## DESCRIPTION OF THE TASK
After dropping the pictures, give again exactly the lines of the data from its first line through the line with "At this point, the", which is included as well.

───── INFORMATION PROVIDED ─────

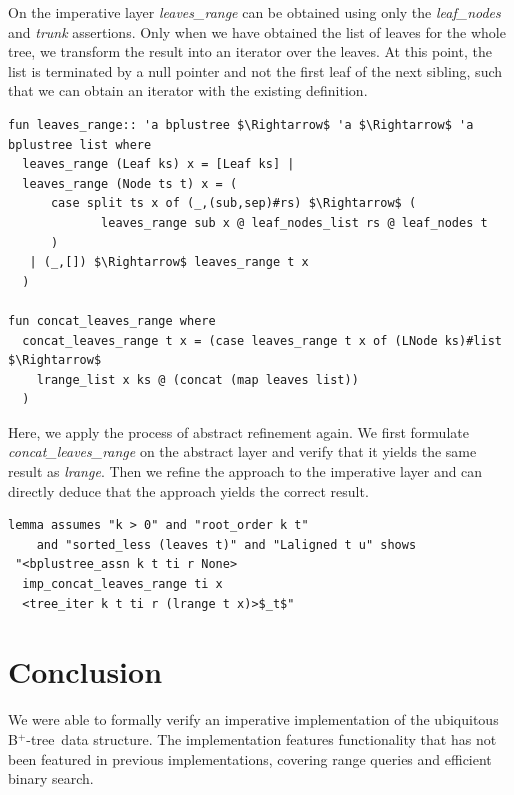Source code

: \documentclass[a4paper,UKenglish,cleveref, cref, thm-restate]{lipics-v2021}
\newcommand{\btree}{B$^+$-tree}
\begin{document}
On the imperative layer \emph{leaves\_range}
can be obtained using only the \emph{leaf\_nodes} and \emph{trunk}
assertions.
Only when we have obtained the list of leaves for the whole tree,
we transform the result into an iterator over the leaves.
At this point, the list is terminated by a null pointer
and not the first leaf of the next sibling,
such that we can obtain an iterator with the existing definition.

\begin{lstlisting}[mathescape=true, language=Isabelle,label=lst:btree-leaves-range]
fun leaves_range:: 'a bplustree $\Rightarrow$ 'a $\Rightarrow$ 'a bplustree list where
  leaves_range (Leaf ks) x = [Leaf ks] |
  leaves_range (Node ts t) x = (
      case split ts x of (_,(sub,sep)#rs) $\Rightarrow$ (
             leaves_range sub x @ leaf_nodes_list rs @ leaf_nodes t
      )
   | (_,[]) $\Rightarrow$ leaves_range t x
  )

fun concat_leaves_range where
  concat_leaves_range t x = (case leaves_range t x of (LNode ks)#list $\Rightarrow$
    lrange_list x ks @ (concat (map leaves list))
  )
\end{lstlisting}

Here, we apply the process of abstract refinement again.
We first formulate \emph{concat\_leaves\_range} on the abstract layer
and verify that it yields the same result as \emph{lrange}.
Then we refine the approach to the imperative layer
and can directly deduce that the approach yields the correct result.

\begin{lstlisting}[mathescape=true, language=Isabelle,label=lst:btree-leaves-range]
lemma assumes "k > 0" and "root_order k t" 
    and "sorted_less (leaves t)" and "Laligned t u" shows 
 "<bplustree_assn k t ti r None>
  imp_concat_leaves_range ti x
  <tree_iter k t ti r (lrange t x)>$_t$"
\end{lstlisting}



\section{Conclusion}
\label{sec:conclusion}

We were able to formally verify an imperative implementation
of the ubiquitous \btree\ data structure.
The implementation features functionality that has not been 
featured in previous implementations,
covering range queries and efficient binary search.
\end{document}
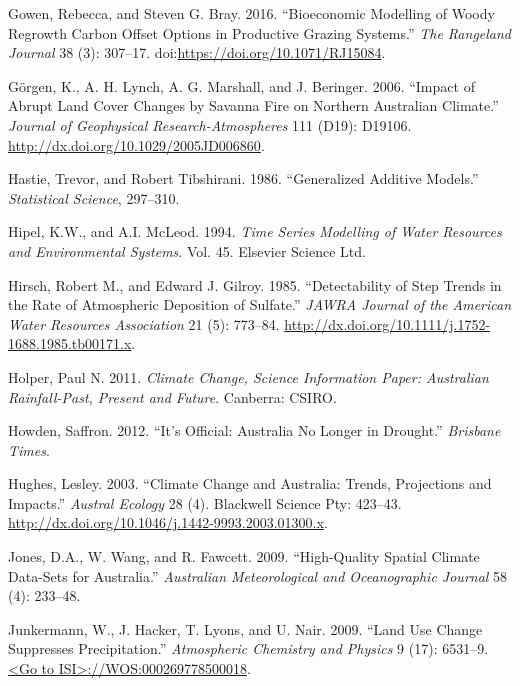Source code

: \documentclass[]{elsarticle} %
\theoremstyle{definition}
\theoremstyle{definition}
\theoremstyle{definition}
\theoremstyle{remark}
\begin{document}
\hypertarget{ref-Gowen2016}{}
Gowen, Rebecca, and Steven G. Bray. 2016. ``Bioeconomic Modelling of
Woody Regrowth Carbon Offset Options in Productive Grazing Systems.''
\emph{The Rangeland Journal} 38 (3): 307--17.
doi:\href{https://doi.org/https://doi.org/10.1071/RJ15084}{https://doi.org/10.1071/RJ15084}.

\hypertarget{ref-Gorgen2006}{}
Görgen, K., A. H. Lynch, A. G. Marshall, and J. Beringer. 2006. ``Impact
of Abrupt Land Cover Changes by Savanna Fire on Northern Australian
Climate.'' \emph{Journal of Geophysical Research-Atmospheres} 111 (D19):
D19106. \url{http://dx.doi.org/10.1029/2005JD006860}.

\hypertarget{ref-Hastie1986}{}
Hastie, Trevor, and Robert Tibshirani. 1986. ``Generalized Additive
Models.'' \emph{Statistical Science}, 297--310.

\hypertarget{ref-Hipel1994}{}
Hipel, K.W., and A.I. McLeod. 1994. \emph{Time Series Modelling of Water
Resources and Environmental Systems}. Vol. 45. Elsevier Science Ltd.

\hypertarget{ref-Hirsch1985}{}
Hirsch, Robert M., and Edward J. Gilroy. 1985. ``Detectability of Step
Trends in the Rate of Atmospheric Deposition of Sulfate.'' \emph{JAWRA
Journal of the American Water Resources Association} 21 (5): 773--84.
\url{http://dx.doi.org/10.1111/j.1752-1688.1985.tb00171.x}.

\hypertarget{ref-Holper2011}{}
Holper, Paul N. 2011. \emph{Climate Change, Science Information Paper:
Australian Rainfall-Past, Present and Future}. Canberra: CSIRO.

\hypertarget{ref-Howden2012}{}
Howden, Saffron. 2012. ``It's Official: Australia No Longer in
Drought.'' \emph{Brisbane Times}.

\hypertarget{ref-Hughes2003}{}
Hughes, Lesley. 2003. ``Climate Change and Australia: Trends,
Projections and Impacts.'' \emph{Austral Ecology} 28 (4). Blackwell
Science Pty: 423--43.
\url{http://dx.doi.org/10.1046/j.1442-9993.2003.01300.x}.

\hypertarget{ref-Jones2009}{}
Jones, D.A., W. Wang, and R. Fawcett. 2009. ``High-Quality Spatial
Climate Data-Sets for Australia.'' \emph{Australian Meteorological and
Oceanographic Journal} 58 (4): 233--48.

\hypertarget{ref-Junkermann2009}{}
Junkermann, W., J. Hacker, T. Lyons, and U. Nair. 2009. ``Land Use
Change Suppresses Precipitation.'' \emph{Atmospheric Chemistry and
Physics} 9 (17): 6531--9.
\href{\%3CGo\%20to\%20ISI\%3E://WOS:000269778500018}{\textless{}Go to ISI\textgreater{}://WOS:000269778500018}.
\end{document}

─────

## TASK ANSWER
Source code

: \documentclass[a4paper,UKenglish,cleveref, cref, thm-restate]{lipics-v2021}
\newcommand{\btree}{B$^+$-tree}
\begin{document}
On the imperative layer \emph{leaves\_range}
can be obtained using only the \emph{leaf\_nodes} and \emph{trunk}
assertions.
Only when we have obtained the list of leaves for the whole tree,
we transform the result into an iterator over the leaves.
At this point, the list is terminated by a null pointer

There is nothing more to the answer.